_What is expected_
Look at each line below and tally those holding "neighbor"; answer with that figure and nothing else.

_Information_
┌────────

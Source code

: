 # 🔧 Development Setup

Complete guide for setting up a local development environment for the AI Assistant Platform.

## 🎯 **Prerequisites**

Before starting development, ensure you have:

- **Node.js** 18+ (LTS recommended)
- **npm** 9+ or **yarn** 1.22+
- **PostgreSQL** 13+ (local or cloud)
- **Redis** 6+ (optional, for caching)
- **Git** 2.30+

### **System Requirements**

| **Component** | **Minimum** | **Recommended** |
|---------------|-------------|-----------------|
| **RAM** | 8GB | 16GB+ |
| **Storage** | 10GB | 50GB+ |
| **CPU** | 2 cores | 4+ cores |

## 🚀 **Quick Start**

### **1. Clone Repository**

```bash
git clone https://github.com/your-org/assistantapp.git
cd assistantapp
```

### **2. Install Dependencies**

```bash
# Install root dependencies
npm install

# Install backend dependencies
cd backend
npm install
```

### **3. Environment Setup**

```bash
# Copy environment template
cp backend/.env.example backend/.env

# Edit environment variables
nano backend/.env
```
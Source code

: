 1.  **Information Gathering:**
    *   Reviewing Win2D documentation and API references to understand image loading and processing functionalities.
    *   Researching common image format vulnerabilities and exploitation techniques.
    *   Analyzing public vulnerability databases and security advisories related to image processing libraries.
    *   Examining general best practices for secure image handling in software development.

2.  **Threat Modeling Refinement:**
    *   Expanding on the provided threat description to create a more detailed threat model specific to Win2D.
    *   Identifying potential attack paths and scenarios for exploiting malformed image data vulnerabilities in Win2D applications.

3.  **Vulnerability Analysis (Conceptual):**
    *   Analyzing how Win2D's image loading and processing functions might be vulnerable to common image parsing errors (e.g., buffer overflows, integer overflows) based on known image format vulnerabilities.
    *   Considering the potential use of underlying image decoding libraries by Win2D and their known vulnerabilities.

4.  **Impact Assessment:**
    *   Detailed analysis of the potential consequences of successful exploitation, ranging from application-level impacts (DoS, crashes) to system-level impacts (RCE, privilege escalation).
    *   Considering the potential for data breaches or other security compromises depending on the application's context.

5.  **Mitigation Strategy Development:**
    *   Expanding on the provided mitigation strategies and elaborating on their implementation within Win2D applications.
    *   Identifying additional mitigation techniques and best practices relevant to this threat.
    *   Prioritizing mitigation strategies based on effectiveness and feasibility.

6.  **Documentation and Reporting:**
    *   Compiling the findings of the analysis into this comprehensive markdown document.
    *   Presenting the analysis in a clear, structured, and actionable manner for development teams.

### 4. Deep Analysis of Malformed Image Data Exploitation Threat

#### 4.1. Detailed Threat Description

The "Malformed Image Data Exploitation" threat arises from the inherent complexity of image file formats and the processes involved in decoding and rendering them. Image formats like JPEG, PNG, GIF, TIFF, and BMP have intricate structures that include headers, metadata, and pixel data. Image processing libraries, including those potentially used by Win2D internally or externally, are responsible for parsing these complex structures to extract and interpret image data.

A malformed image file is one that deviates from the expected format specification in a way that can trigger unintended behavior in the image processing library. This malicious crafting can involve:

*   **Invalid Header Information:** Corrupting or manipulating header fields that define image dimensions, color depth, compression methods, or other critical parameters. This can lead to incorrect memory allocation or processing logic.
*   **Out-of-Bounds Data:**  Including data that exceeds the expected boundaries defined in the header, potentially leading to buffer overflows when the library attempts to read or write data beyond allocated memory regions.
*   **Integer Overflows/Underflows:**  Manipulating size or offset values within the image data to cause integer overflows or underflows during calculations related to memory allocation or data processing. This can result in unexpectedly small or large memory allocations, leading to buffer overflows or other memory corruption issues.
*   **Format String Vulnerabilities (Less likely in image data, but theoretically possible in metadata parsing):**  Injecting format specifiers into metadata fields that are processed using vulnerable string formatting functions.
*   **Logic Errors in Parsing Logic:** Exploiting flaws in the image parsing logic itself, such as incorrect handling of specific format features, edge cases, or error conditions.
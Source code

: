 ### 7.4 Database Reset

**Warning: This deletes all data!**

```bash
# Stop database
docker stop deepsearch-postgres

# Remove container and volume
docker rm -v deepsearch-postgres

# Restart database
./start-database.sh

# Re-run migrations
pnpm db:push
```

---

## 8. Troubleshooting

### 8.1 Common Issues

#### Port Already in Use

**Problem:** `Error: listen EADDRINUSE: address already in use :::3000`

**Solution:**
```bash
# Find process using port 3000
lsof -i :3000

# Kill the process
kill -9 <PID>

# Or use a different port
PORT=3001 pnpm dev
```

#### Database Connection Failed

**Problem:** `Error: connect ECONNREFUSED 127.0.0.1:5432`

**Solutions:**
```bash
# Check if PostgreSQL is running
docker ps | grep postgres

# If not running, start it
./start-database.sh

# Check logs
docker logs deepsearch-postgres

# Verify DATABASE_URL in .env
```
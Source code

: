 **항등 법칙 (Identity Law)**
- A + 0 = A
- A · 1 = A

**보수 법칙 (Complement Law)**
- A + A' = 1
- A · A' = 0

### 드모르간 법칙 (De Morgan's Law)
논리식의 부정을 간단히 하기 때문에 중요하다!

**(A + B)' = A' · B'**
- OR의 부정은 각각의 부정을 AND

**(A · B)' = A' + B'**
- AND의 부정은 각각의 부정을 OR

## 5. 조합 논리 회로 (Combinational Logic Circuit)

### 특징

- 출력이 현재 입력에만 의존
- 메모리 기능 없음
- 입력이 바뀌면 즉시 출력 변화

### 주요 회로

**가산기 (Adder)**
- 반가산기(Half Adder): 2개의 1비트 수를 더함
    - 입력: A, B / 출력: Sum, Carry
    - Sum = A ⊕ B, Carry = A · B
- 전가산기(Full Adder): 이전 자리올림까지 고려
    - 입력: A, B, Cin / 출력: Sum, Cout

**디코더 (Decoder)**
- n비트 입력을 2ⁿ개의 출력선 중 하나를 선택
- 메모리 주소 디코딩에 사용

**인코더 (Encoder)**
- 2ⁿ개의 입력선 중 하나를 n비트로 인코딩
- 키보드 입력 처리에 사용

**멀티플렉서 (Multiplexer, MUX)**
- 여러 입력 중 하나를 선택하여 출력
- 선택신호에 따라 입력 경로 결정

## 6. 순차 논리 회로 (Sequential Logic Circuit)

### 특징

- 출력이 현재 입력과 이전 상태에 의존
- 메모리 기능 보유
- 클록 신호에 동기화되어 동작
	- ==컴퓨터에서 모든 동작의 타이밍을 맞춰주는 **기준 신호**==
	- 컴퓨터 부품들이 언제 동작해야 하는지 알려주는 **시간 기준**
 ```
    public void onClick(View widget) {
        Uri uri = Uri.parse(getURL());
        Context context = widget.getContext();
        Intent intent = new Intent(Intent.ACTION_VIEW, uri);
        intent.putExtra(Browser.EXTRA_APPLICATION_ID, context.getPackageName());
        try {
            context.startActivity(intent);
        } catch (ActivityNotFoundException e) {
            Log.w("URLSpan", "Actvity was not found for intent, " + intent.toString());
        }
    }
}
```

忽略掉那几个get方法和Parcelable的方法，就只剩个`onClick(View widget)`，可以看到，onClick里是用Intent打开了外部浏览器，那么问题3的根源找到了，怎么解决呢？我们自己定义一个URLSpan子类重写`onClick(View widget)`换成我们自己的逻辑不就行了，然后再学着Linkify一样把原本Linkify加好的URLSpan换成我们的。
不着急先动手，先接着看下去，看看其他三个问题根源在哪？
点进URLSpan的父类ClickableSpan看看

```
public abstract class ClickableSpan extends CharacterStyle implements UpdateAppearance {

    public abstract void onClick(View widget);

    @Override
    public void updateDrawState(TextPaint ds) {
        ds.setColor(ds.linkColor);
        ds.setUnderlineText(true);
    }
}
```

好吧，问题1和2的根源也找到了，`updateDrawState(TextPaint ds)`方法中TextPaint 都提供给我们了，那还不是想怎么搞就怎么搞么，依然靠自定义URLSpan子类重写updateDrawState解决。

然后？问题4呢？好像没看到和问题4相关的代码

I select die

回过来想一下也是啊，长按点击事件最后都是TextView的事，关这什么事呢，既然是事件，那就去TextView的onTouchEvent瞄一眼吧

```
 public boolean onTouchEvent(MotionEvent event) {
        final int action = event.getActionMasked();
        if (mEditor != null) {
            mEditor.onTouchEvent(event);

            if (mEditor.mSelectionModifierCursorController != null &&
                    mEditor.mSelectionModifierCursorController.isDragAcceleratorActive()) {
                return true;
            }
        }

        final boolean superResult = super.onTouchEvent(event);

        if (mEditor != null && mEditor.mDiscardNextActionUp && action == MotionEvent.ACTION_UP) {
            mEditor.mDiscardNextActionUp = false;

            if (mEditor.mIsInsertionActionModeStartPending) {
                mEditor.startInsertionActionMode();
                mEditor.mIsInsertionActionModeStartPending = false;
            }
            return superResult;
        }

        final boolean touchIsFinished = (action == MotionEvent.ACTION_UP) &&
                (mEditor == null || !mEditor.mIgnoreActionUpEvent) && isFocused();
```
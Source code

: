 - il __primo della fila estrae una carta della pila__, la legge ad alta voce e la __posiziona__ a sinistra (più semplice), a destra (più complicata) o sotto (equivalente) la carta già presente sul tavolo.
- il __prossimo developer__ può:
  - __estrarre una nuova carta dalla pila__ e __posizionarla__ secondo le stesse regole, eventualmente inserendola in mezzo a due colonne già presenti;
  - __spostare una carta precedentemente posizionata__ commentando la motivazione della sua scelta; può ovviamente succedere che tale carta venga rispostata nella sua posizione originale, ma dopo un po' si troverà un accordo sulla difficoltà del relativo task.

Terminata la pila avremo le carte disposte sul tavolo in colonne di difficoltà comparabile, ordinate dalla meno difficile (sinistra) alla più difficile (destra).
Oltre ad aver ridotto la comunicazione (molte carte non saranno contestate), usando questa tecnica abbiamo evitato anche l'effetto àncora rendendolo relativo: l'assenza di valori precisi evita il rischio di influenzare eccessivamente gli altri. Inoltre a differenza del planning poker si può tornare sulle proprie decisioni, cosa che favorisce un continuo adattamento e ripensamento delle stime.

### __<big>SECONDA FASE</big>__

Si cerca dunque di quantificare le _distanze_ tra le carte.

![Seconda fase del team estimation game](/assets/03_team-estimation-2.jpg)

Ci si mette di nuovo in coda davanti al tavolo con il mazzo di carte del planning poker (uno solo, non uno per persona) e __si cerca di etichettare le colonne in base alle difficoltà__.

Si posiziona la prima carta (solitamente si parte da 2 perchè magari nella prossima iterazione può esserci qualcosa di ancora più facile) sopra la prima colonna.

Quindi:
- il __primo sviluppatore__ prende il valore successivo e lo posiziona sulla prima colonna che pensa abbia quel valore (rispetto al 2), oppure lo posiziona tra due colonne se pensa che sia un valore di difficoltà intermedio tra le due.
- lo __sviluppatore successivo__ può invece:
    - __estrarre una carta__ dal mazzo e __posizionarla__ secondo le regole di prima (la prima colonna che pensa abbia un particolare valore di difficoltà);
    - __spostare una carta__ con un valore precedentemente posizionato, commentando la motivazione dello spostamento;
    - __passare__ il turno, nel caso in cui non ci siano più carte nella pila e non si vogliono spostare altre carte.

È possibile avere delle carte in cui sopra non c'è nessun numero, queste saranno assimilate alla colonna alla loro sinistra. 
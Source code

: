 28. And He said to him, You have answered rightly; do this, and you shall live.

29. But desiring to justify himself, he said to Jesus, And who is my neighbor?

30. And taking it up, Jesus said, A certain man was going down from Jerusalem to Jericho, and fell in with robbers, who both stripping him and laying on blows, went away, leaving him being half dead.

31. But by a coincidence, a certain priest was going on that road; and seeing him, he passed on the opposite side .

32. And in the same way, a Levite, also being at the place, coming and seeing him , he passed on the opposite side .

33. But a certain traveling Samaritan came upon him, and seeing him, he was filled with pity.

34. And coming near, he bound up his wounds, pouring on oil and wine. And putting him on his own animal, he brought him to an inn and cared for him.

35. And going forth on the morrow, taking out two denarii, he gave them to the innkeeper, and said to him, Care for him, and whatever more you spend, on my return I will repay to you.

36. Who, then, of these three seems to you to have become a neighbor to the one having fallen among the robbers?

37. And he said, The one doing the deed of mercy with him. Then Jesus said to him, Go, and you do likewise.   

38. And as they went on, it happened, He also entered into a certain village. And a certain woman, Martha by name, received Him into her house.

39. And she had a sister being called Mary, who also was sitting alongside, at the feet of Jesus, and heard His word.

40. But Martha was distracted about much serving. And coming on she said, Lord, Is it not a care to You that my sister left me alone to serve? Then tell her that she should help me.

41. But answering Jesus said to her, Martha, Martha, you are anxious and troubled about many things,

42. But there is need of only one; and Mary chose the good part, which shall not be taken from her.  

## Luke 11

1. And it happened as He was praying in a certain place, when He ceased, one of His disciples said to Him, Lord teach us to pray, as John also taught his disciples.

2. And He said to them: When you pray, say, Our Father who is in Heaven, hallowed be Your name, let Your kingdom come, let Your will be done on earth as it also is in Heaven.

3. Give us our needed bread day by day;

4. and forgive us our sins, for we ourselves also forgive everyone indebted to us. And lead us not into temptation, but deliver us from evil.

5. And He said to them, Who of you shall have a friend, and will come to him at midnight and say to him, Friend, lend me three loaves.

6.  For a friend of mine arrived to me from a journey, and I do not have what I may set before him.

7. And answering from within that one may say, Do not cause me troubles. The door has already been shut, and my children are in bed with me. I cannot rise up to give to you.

└────────

_Written answer_
2